El sentimiento de solidaridad está bastante arraigado, a pesar de que la vida cotidiana suele ser lo mis insolidario por todas las crueles evidencias que se complace en aportar. He aquí una muestra para refrescar la memoria histórica. Hasta la tercera década del siglo XX existió una tradición de dar cabida en la vida pública a cualquier centroamericano con méritos que se trasladara de un país a otro, Rubén Darío fue acogido en El Salvador y Guatemala, y en este último país precisamente por un periódico que se llamaba Diario de Centroamérica.

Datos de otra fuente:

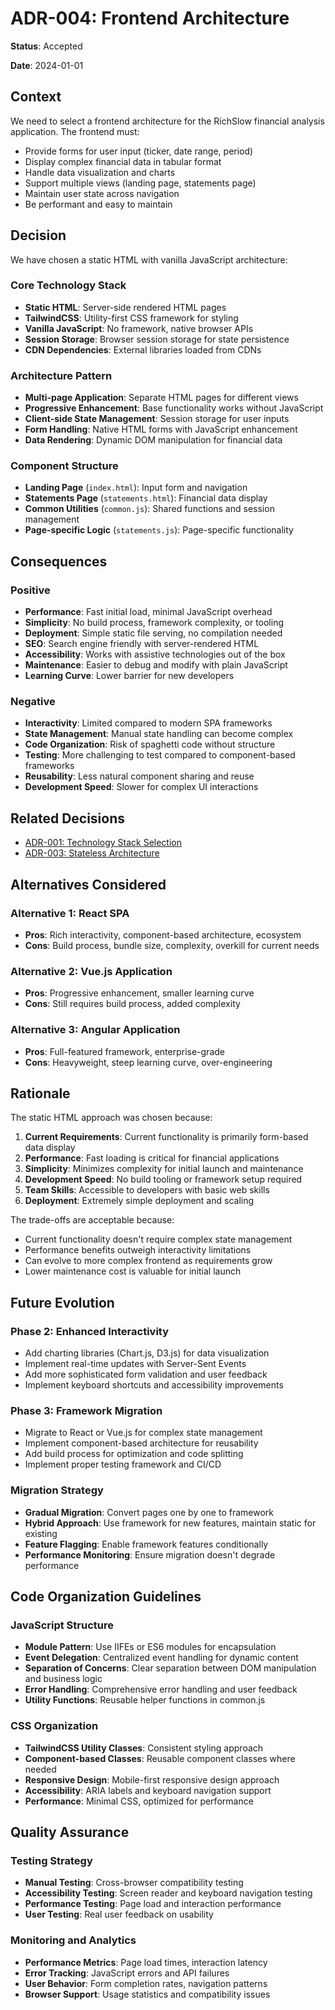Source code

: # ADR-004: Frontend Architecture

**Status**: Accepted

**Date**: 2024-01-01

## Context

We need to select a frontend architecture for the RichSlow financial analysis application. The frontend must:

- Provide forms for user input (ticker, date range, period)
- Display complex financial data in tabular format
- Handle data visualization and charts
- Support multiple views (landing page, statements page)
- Maintain user state across navigation
- Be performant and easy to maintain

## Decision

We have chosen a static HTML with vanilla JavaScript architecture:

### Core Technology Stack
- **Static HTML**: Server-side rendered HTML pages
- **TailwindCSS**: Utility-first CSS framework for styling
- **Vanilla JavaScript**: No framework, native browser APIs
- **Session Storage**: Browser session storage for state persistence
- **CDN Dependencies**: External libraries loaded from CDNs

### Architecture Pattern
- **Multi-page Application**: Separate HTML pages for different views
- **Progressive Enhancement**: Base functionality works without JavaScript
- **Client-side State Management**: Session storage for user inputs
- **Form Handling**: Native HTML forms with JavaScript enhancement
- **Data Rendering**: Dynamic DOM manipulation for financial data

### Component Structure
- **Landing Page** (`index.html`): Input form and navigation
- **Statements Page** (`statements.html`): Financial data display
- **Common Utilities** (`common.js`): Shared functions and session management
- **Page-specific Logic** (`statements.js`): Page-specific functionality

## Consequences

### Positive
- **Performance**: Fast initial load, minimal JavaScript overhead
- **Simplicity**: No build process, framework complexity, or tooling
- **Deployment**: Simple static file serving, no compilation needed
- **SEO**: Search engine friendly with server-rendered HTML
- **Accessibility**: Works with assistive technologies out of the box
- **Maintenance**: Easier to debug and modify with plain JavaScript
- **Learning Curve**: Lower barrier for new developers

### Negative
- **Interactivity**: Limited compared to modern SPA frameworks
- **State Management**: Manual state handling can become complex
- **Code Organization**: Risk of spaghetti code without structure
- **Testing**: More challenging to test compared to component-based frameworks
- **Reusability**: Less natural component sharing and reuse
- **Development Speed**: Slower for complex UI interactions

## Related Decisions

- [ADR-001: Technology Stack Selection](001-technology-stack.md)
- [ADR-003: Stateless Architecture](003-stateless-architecture.md)

## Alternatives Considered

### Alternative 1: React SPA
- **Pros**: Rich interactivity, component-based architecture, ecosystem
- **Cons**: Build process, bundle size, complexity, overkill for current needs

### Alternative 2: Vue.js Application
- **Pros**: Progressive enhancement, smaller learning curve
- **Cons**: Still requires build process, added complexity

### Alternative 3: Angular Application
- **Pros**: Full-featured framework, enterprise-grade
- **Cons**: Heavyweight, steep learning curve, over-engineering

## Rationale

The static HTML approach was chosen because:

1. **Current Requirements**: Current functionality is primarily form-based data display
2. **Performance**: Fast loading is critical for financial applications
3. **Simplicity**: Minimizes complexity for initial launch and maintenance
4. **Development Speed**: No build tooling or framework setup required
5. **Team Skills**: Accessible to developers with basic web skills
6. **Deployment**: Extremely simple deployment and scaling

The trade-offs are acceptable because:
- Current functionality doesn't require complex state management
- Performance benefits outweigh interactivity limitations
- Can evolve to more complex frontend as requirements grow
- Lower maintenance cost is valuable for initial launch

## Future Evolution

### Phase 2: Enhanced Interactivity
- Add charting libraries (Chart.js, D3.js) for data visualization
- Implement real-time updates with Server-Sent Events
- Add more sophisticated form validation and user feedback
- Implement keyboard shortcuts and accessibility improvements

### Phase 3: Framework Migration
- Migrate to React or Vue.js for complex state management
- Implement component-based architecture for reusability
- Add build process for optimization and code splitting
- Implement proper testing framework and CI/CD

### Migration Strategy
- **Gradual Migration**: Convert pages one by one to framework
- **Hybrid Approach**: Use framework for new features, maintain static for existing
- **Feature Flagging**: Enable framework features conditionally
- **Performance Monitoring**: Ensure migration doesn't degrade performance

## Code Organization Guidelines

### JavaScript Structure
- **Module Pattern**: Use IIFEs or ES6 modules for encapsulation
- **Event Delegation**: Centralized event handling for dynamic content
- **Separation of Concerns**: Clear separation between DOM manipulation and business logic
- **Error Handling**: Comprehensive error handling and user feedback
- **Utility Functions**: Reusable helper functions in common.js

### CSS Organization
- **TailwindCSS Utility Classes**: Consistent styling approach
- **Component-based Classes**: Reusable component classes where needed
- **Responsive Design**: Mobile-first responsive design approach
- **Accessibility**: ARIA labels and keyboard navigation support
- **Performance**: Minimal CSS, optimized for performance

## Quality Assurance

### Testing Strategy
- **Manual Testing**: Cross-browser compatibility testing
- **Accessibility Testing**: Screen reader and keyboard navigation testing
- **Performance Testing**: Page load and interaction performance
- **User Testing**: Real user feedback on usability

### Monitoring and Analytics
- **Performance Metrics**: Page load times, interaction latency
- **Error Tracking**: JavaScript errors and API failures
- **User Behavior**: Form completion rates, navigation patterns
- **Browser Support**: Usage statistics and compatibility issues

Don Antonio, el abuelo de Augusto Monterroso, fue empleado del gobierno de Honduras y los hondureños Miguel Oquelí Bustillo y Paulino Valladares pudieron ejercer la jurisprudencia y el periodismo en Nicaragua. Los ejemplos podrían multiplicarse. A veces esta actitud receptiva se volcó también hacia los que llegaban de otras regiones.

Tales son los antecedentes. El siglo veinte, siglo de tortuosas experiencias democráticas y de dictaduras, movimientos laborales, procesos revolucionarios, reivindicación de lo nacional en países como Panamá, nacimiento de una nueva república (Belice) y, sobre todo en la última década, intensas manifestaciones de la cuestión étnica, aporta una variedad muy grande de elementos que tanto se integran a esa conciencia de centroamericano como la sacuden. Y pensar sobre todos esos aspectos y su posible articulación para la visión del presente y del futuro es buen estímulo que lleva a evitar el vicio más común: aquella manera de considerar que se presenta bajo la figura de una armazón rígida y simple.

Es necesario comprender el pasado, y refrescar las ideas que se dieron en él, para captar lo que sigue vivo y recuperar la serie de sus transformaciones. La conciencia de la unidad también es un proceso en el que nos buscamos todos.